How far can you take re-framing impact? You can re-frame impact to the extent that the interested parties are receptive. I'll use a hopefully illustrative hypothetical example.

One day Don super glues a bunch of $20 bills to a sidewalk. After the glue sets up he yells: “FREE MONEY LOOK it’s FREE MONEY”. When enough people crowd around trying to prize lose some free twenties Don runs to the top of a nearby building and drops a grand piano on them.

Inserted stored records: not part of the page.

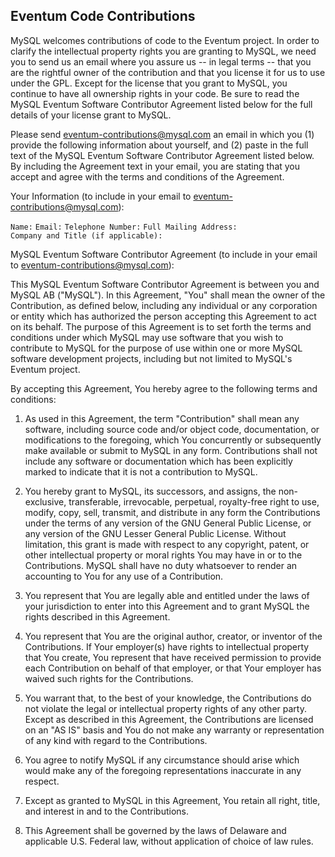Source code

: ## Eventum Code Contributions ##

MySQL welcomes contributions of code to the Eventum project. In order to clarify the intellectual property rights you are granting to MySQL, we need you to send us an email where you assure us -- in legal terms -- that you are the rightful owner of the contribution and that you license it for us to use under the GPL. Except for the license that you grant to MySQL, you continue to have all ownership rights in your code. Be sure to read the MySQL Eventum Software Contributor Agreement listed below for the full details of your license grant to MySQL.

Please send eventum-contributions@mysql.com an email in which you (1) provide the following information about yourself, and (2) paste in the full text of the MySQL Eventum Software Contributor Agreement listed below. By including the Agreement text in your email, you are stating that you accept and agree with the terms and conditions of the Agreement.

Your Information (to include in your email to eventum-contributions@mysql.com):

`Name:`
`Email:`
`Telephone Number:`
`Full Mailing Address:`
`Company and Title (if applicable):`

MySQL Eventum Software Contributor Agreement (to include in your email to eventum-contributions@mysql.com):

This MySQL Eventum Software Contributor Agreement is between you and MySQL AB ("MySQL"). In this Agreement, "You" shall mean the owner of the Contribution, as defined below, including any individual or any corporation or entity which has authorized the person accepting this Agreement to act on its behalf. The purpose of this Agreement is to set forth the terms and conditions under which MySQL may use software that you wish to contribute to MySQL for the purpose of use within one or more MySQL software development projects, including but not limited to MySQL's Eventum project.

By accepting this Agreement, You hereby agree to the following terms and conditions:

1. As used in this Agreement, the term "Contribution" shall mean any software, including source code and/or object code, documentation, or modifications to the foregoing, which You concurrently or subsequently make available or submit to MySQL in any form. Contributions shall not include any software or documentation which has been explicitly marked to indicate that it is not a contribution to MySQL.

2. You hereby grant to MySQL, its successors, and assigns, the non-exclusive, transferable, irrevocable, perpetual, royalty-free right to use, modify, copy, sell, transmit, and distribute in any form the Contributions under the terms of any version of the GNU General Public License, or any version of the GNU Lesser General Public License. Without limitation, this grant is made with respect to any copyright, patent, or other intellectual property or moral rights You may have in or to the Contributions. MySQL shall have no duty whatsoever to render an accounting to You for any use of a Contribution.

3. You represent that You are legally able and entitled under the laws of your jurisdiction to enter into this Agreement and to grant MySQL the rights described in this Agreement.

4. You represent that You are the original author, creator, or inventor of the Contributions. If Your employer(s) have rights to intellectual property that You create, You represent that have received permission to provide each Contribution on behalf of that employer, or that Your employer has waived such rights for the Contributions.

5. You warrant that, to the best of your knowledge, the Contributions do not violate the legal or intellectual property rights of any other party. Except as described in this Agreement, the Contributions are licensed on an "AS IS" basis and You do not make any warranty or representation of any kind with regard to the Contributions.

6. You agree to notify MySQL if any circumstance should arise which would make any of the foregoing representations inaccurate in any respect.

7. Except as granted to MySQL in this Agreement, You retain all right, title, and interest in and to the Contributions.

8. This Agreement shall be governed by the laws of Delaware and applicable U.S. Federal law, without application of choice of law rules.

The first thing Don can do is re-frame the insult. He can call dropping the piano out of a 12th-story window something like “Piano Relocation”. The victims were accidentally hurt by PR. This sounds better than “They had a piano dropped on them from a 12th-story window”. This is a good-reframing as it almost sounds like a natural event, and does not imply any perpetrator. This insult re-framing will not work. Sometimes the insult is just so obvious or public that it impossible to gather up all the threads, put them in a jelly jar, and call it a modern tapestry. Re-framing the insult is always worthwhile, but it cannot be relied upon as a sole curative.

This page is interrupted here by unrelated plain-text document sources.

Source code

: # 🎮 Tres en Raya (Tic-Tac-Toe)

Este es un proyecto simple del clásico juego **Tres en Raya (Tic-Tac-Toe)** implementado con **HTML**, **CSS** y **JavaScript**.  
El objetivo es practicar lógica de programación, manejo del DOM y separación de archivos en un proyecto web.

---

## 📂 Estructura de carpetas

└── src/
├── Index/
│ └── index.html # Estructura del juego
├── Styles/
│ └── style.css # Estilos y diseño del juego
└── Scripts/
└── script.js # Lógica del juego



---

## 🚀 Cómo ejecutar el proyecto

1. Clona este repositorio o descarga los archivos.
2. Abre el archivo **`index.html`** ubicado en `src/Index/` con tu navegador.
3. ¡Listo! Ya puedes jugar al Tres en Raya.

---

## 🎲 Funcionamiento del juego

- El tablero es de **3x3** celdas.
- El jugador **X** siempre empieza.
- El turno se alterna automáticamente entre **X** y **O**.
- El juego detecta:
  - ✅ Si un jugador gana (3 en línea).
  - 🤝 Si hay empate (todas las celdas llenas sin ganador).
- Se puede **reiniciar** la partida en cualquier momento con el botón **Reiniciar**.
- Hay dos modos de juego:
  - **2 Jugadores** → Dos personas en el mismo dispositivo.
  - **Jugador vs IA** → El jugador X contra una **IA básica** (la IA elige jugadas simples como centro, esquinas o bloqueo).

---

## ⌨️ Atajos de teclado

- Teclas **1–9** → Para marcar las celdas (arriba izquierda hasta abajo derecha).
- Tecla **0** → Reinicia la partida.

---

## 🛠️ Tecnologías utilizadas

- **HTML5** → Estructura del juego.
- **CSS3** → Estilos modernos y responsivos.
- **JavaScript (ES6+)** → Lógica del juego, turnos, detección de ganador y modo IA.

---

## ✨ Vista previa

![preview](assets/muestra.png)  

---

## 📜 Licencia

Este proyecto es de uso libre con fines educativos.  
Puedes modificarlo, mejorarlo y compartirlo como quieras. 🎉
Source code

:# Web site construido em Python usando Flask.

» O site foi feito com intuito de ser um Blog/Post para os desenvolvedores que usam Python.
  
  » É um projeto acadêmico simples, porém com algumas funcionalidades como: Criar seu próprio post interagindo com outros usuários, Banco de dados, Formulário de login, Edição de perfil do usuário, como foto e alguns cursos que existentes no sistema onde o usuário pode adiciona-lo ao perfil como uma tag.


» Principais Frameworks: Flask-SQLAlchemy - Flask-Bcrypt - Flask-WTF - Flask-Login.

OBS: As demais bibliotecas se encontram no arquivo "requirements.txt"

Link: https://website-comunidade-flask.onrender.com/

Don could also say: “Darn that pesky gravity!”

Don needs to re-frame the impact. The first step should include some accusation. “Why were you standing there?” This suggests that the people under the piano did something wrong.

Some of you are thinking that any conscious survivors would respond with: “We were prying lose twenty dollar bills; you yelled ‘FREE MONEY’ so we came over to get them.” This might appear to be damning evidence, but if the effected individuals are willing to debate the issue things can be made much less clear.

“You were trying to TAKE my money” Don can respond “I said this is ‘NOT free money, it is marking the impact point for a Piano Relocation’.”

Here Don blends moral accusations and lies to create a powerful new type of reality. The victims are actually thieves; don’t they deserve some divine retribution? They ignored warnings; should they also be liable for damage the piano suffered?

Personally I think lying ups the ante too far, but I don’t drop pianos on people. The liar risks getting caught in a lie. The exposure caused by being caught in a lie can translate to re-evaluations of other statements. You don’t want people to re-evaluate your re-framing while picturing you as a source of perjurously incorrect information. Life itself can be much easier if other people just don’t think too much about anything you do or say.

Of course the piano situation is so severe that the threat of dialog itself breaking down is highly likely. I would hope that it would be much more likely for someone to reply with a “Dude, you just dropped a piano on these people so just shut up”. Just like with re-framing the insult, the effectiveness of re-framing the impact is dependent on the severity of the situation. Piano-dropping is quite severe.

Luckily most insults are more insulting than life-threatening. In less severe situations one can pepper a response with ready re-framing phrases. One of my favorite is:

I’m sorry you feel that way

This statement is caring, and empathetic, diabetically sweet, and bears no relationship to almost any situation it is used in. You have feelings. I can see that you are a feeling human being. You are human. I am so sorry for you. Since this implies infallibility on the part of the apologizer it is sometimes called a ‘Papal apology’.

This marvelous statement can be made more effective still by removing the potentially humanizing reference to feelings. Feelings can be called miscommunication or misunderstandings. This makes it a clearer statement about your failure.

“I’m sorry that you misunderstood me”

The statement can be made even better by removing you from it altogether. Perhaps you could actually be “some people” or “people like you”. Personally I think the replacement of ‘you’ is a great opportunity to insert some choice adjectives, but be careful as extreme adjective misuse can quickly turn your audience unreceptive.

“I’m sorry that some ignorant troglodyte has misunderstood me”

Further refinements of impact re-framing statements can be used to craft apologies much more insulting than most typically-encountered primary insults.